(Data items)

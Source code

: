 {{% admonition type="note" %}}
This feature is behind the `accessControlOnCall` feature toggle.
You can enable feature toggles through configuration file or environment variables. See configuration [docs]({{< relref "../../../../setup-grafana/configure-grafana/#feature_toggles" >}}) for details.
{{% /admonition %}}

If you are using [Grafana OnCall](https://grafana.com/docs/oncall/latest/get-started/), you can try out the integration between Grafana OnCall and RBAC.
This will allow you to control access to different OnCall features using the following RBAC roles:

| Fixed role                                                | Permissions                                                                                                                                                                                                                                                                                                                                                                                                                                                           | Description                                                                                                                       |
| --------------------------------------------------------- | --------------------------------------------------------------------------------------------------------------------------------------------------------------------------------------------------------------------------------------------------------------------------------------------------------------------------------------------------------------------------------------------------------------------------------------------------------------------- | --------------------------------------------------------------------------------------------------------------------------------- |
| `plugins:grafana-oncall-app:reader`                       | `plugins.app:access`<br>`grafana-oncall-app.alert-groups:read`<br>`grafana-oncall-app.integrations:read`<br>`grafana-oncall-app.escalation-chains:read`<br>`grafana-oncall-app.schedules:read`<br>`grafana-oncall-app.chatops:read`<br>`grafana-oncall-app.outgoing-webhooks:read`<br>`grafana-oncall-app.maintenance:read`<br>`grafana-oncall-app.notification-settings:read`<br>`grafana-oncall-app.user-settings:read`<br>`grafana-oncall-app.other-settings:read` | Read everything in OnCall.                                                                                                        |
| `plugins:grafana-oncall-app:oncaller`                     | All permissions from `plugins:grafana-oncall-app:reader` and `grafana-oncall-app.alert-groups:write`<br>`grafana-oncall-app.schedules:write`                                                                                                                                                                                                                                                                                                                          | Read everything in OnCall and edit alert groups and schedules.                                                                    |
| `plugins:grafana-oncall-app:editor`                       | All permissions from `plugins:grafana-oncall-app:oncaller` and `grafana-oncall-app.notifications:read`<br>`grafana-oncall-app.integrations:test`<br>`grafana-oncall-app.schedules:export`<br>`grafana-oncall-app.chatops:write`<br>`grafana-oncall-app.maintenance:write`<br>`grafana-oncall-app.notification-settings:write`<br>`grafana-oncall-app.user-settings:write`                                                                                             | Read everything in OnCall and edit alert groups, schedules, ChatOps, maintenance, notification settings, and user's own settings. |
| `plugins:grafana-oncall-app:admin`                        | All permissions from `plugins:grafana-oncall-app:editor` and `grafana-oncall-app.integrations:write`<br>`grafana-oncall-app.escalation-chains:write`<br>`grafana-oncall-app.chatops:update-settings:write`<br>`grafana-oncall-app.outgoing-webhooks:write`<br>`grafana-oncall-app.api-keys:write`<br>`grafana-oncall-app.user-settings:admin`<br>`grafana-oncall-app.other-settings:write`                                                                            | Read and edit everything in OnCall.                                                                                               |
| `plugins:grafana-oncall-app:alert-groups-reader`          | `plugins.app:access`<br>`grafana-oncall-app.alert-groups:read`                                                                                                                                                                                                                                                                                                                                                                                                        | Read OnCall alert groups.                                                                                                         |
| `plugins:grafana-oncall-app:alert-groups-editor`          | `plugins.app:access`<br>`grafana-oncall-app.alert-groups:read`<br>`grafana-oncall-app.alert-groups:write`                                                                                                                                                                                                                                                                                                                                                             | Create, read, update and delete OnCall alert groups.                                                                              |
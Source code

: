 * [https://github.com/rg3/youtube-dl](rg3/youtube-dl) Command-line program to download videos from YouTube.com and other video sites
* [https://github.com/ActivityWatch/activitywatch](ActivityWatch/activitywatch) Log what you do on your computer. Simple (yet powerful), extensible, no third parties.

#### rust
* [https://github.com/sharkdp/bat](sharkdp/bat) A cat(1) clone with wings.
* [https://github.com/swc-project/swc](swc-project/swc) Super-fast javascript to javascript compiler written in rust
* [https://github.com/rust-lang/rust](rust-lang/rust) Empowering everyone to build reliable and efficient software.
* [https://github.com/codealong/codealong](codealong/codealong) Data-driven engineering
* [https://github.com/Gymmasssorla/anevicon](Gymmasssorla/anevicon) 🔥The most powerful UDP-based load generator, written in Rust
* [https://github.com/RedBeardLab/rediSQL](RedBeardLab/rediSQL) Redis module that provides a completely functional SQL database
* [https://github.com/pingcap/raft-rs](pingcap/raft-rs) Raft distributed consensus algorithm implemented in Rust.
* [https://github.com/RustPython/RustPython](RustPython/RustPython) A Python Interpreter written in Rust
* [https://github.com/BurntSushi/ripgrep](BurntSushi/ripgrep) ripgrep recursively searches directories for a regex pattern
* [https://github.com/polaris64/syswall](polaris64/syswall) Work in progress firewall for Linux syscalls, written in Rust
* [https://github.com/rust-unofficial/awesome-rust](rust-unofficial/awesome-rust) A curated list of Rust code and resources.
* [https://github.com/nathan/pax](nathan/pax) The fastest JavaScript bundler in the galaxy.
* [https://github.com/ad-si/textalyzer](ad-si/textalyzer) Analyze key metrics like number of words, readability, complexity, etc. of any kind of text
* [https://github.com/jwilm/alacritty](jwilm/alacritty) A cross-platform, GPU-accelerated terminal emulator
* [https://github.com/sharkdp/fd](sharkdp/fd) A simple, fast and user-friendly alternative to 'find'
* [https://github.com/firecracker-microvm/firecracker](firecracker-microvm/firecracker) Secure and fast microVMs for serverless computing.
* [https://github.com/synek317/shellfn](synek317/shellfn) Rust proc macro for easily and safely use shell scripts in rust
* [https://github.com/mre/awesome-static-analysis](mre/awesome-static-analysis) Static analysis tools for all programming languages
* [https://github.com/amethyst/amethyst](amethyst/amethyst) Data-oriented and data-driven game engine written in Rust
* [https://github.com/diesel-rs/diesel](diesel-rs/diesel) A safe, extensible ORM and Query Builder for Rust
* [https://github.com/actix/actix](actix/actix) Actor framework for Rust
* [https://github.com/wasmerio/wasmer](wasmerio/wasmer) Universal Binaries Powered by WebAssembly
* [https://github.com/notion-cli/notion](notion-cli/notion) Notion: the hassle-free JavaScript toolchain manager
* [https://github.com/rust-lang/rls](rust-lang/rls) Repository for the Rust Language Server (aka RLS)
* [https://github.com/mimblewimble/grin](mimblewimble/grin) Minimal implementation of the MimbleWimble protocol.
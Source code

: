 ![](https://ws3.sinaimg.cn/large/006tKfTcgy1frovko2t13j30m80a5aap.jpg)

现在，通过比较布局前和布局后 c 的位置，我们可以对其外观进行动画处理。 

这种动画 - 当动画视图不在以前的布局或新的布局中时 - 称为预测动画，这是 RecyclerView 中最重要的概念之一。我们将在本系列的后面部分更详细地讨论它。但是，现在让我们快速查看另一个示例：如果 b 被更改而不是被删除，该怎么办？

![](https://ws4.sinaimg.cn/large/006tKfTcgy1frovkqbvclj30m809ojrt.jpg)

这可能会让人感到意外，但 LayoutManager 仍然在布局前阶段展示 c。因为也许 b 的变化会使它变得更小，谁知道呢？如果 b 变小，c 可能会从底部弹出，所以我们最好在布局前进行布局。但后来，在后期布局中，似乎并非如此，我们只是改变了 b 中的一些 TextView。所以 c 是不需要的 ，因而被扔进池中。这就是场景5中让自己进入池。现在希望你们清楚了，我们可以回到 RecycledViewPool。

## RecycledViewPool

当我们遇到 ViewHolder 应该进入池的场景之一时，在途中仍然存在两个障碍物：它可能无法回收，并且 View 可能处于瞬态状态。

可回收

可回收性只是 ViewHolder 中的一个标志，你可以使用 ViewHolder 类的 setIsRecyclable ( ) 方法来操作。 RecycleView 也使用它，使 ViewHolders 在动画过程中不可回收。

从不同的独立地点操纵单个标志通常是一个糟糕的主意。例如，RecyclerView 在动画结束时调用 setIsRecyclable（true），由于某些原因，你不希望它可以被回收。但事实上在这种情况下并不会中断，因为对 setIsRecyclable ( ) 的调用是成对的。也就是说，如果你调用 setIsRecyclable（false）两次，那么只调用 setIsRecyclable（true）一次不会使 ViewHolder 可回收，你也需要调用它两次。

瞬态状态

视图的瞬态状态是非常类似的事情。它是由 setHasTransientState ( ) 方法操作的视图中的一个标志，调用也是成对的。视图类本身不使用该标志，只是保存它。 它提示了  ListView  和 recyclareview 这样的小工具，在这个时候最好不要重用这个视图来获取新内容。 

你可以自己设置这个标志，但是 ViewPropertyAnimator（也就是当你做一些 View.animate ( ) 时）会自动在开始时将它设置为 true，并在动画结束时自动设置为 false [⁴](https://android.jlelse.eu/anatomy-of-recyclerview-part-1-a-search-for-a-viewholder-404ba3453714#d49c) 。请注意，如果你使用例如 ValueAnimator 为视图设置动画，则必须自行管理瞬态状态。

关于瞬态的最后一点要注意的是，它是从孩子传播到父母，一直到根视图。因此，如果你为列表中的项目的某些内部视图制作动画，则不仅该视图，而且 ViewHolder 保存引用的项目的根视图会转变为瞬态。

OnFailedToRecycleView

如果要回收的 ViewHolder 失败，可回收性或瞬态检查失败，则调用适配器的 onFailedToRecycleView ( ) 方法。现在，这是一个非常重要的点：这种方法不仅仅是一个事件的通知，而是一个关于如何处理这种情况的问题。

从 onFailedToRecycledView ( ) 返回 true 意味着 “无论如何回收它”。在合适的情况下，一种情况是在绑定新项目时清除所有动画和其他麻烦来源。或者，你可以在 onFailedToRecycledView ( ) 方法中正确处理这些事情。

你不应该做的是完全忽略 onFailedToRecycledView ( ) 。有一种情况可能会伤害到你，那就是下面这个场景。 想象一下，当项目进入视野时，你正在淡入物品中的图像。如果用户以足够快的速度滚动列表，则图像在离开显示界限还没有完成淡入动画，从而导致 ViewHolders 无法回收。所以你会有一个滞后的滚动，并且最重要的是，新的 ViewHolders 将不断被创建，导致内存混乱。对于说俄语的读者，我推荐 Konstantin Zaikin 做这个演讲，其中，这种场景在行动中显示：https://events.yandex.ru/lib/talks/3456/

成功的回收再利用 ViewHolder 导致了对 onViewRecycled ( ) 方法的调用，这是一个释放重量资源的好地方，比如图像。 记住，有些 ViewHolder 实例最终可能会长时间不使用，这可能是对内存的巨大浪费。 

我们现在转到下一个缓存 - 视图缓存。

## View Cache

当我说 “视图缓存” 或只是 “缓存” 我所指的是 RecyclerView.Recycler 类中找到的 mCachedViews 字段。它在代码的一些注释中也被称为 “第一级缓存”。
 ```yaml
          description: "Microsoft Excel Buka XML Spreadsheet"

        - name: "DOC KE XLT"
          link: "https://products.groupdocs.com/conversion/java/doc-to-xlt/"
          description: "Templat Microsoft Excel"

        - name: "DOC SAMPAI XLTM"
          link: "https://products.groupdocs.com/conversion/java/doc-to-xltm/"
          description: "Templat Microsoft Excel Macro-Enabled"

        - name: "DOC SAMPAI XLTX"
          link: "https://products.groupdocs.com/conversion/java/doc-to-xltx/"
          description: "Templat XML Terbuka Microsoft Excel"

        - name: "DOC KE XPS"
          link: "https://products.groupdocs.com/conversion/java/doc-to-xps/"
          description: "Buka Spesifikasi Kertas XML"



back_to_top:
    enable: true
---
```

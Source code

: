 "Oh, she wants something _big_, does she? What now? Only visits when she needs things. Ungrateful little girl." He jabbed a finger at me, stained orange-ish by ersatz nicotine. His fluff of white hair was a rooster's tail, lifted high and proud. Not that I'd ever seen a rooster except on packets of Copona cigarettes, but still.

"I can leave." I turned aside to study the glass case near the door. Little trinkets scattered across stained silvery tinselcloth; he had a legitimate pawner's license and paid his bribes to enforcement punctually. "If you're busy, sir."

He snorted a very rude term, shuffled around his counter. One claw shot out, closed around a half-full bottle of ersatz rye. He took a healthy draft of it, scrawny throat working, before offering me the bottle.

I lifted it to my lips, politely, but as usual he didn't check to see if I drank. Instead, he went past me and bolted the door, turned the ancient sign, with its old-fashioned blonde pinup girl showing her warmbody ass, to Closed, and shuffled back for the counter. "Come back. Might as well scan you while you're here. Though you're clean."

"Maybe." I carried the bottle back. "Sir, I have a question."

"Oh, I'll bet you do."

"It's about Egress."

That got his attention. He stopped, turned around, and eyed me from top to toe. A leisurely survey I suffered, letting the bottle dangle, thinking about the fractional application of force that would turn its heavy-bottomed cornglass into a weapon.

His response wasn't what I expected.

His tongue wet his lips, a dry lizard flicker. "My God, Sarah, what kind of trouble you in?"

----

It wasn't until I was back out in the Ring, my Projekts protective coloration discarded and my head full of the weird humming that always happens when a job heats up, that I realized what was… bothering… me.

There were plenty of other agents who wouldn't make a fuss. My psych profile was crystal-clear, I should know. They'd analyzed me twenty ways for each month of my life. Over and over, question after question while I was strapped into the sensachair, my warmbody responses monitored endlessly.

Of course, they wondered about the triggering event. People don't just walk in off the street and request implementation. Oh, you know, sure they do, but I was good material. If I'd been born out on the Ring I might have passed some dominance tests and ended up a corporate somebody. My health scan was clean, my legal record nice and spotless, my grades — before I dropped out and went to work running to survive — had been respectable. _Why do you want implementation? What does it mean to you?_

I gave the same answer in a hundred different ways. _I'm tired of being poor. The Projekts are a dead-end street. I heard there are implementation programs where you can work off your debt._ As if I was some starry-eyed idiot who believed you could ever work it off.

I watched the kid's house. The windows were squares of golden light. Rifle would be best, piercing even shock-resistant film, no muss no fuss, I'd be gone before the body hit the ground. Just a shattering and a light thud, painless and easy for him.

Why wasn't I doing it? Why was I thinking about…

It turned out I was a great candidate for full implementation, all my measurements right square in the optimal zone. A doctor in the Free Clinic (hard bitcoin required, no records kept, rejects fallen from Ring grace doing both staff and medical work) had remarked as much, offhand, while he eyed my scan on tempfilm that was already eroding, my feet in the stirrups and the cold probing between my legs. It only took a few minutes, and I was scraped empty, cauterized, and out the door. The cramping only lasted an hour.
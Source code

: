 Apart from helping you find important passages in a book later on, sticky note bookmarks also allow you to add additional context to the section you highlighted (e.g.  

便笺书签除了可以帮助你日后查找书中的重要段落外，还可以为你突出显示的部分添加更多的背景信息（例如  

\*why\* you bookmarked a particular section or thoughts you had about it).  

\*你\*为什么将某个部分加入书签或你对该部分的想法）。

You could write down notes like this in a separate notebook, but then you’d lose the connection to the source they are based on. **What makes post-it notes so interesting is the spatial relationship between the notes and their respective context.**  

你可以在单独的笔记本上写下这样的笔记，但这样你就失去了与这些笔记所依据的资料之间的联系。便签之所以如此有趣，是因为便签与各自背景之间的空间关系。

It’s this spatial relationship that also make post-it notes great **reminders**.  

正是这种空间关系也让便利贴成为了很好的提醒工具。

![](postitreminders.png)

**WHAT TO PRODUCE**
The lines above from the one with "His tongue wet" through the one with "Of course, they" are to be duplicated exactly, ends included, with nothing added.

**OUTPUT OF THE TASK**
His tongue wet his lips, a dry lizard flicker. "My God, Sarah, what kind of trouble you in?"

----

It wasn't until I was back out in the Ring, my Projekts protective coloration discarded and my head full of the weird humming that always happens when a job heats up, that I realized what was… bothering… me.

There were plenty of other agents who wouldn't make a fuss. My psych profile was crystal-clear, I should know. They'd analyzed me twenty ways for each month of my life. Over and over, question after question while I was strapped into the sensachair, my warmbody responses monitored endlessly.

Of course, they wondered about the triggering event. People don't just walk in off the street and request implementation. Oh, you know, sure they do, but I was good material. If I'd been born out on the Ring I might have passed some dominance tests and ended up a corporate somebody. My health scan was clean, my legal record nice and spotless, my grades — before I dropped out and went to work running to survive — had been respectable. _Why do you want implementation? What does it mean to you?_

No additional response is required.